Let’s Talk about MongoDB’s Compact Command

By Zhang Youdong.

To understand how the compact command and other related commands work in MongoDB, let’s discuss it through addressing a series of questions that may pop up in somebody’s head when they first come across the command.

Stay tuned for more helpful articles and tutorials about MongoDB from the team of engineers at Alibaba Cloud ApsaraDB for MongoDB.

Why Use the Compact Command

The compact command, as its name suggests, can help to compact the shard space, which can be extremely useful in MongoDB. Also, this is something the remove command simply doesn’t do. To make things even clearer, consider the visualization shown below:

The Remove and Drop Commands and How They Compare with the Compact Command

Now let’s discuss two related commands and how they are different from each other, but before we do so, let’s see how exactly each one of them deletes files:

  • db.collection.remove({}, {multi: true}): With this command, files are removed from B-tree one by one, and finally all files are removed, but the physical space of the files will not be reclaimed, as shown in the figure above.
  • db.collection.drop(): With this command, the physical files in the collection are dropped, and the space is immediately reclaimed.

As you can infer from the above descriptions, the remove command generates logical free space, which can be used to write new data immediately, but the total physical space that is occupied by the file will not be reclaimed immediately.

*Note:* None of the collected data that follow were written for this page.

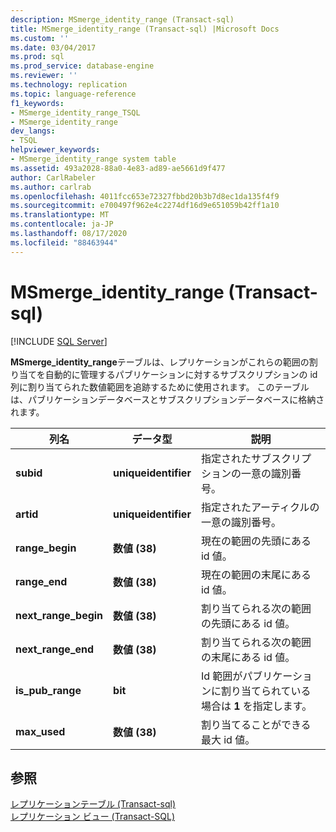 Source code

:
 ```yaml
---
description: MSmerge_identity_range (Transact-sql)
title: MSmerge_identity_range (Transact-sql) |Microsoft Docs
ms.custom: ''
ms.date: 03/04/2017
ms.prod: sql
ms.prod_service: database-engine
ms.reviewer: ''
ms.technology: replication
ms.topic: language-reference
f1_keywords:
- MSmerge_identity_range_TSQL
- MSmerge_identity_range
dev_langs:
- TSQL
helpviewer_keywords:
- MSmerge_identity_range system table
ms.assetid: 493a2028-88a0-4e83-ad89-ae5661d9f477
author: CarlRabeler
ms.author: carlrab
ms.openlocfilehash: 4011fcc653e72327fbbd20b3b7d8ec1da135f4f9
ms.sourcegitcommit: e700497f962e4c2274df16d9e651059b42ff1a10
ms.translationtype: MT
ms.contentlocale: ja-JP
ms.lasthandoff: 08/17/2020
ms.locfileid: "88463944"
---
```

# <a name="msmerge_identity_range-transact-sql"></a>MSmerge_identity_range (Transact-sql)
[!INCLUDE [SQL Server](../../includes/applies-to-version/sqlserver.md)]

  **MSmerge_identity_range**テーブルは、レプリケーションがこれらの範囲の割り当てを自動的に管理するパブリケーションに対するサブスクリプションの id 列に割り当てられた数値範囲を追跡するために使用されます。 このテーブルは、パブリケーションデータベースとサブスクリプションデータベースに格納されます。  
  
|列名|データ型|説明|  
|-----------------|---------------|-----------------|  
|**subid**|**uniqueidentifier**|指定されたサブスクリプションの一意の識別番号。|  
|**artid**|**uniqueidentifier**|指定されたアーティクルの一意の識別番号。|  
|**range_begin**|**数値 (38)**|現在の範囲の先頭にある id 値。|  
|**range_end**|**数値 (38)**|現在の範囲の末尾にある id 値。|  
|**next_range_begin**|**数値 (38)**|割り当てられる次の範囲の先頭にある id 値。|  
|**next_range_end**|**数値 (38)**|割り当てられる次の範囲の末尾にある id 値。|  
|**is_pub_range**|**bit**|Id 範囲がパブリケーションに割り当てられている場合は **1** を指定します。|  
|**max_used**|**数値 (38)**|割り当てることができる最大 id 値。|  
  
## <a name="see-also"></a>参照  
 [レプリケーションテーブル &#40;Transact-sql&#41;](../../relational-databases/system-tables/replication-tables-transact-sql.md)   
 [レプリケーション ビュー &#40;Transact-SQL&#41;](../../relational-databases/system-views/replication-views-transact-sql.md)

But, generally, as long as the data is continuously written, physical space being fragmented is typically not a major cause of concern, and the compact command is not required for the collection.

In some scenarios, however, after a large amount of data is removed, read and write performance may be affected with there being fewer subsequent writes as a result. So, if you want to reclaim space, you may need to explicitly call the compact command. Hence, this is just one more reason why you may want to run the compact command instead of either one of these commands.

How the Compact Command Affects Write Performance

Well, the compact command isn’t perfect either and does have its drawbacks, too, and so you’ll have to be careful when you use it. Let me explain.

When you use the compact command to compact a collection, a mutex (mutual exclusion object) write lock will be added to the database where the collection is located, which may cause all read/write requests to the database to be blocked. And, as a result, the compact command may take a long time to execute. The time it takes generally corresponds to the amount of data in the collection.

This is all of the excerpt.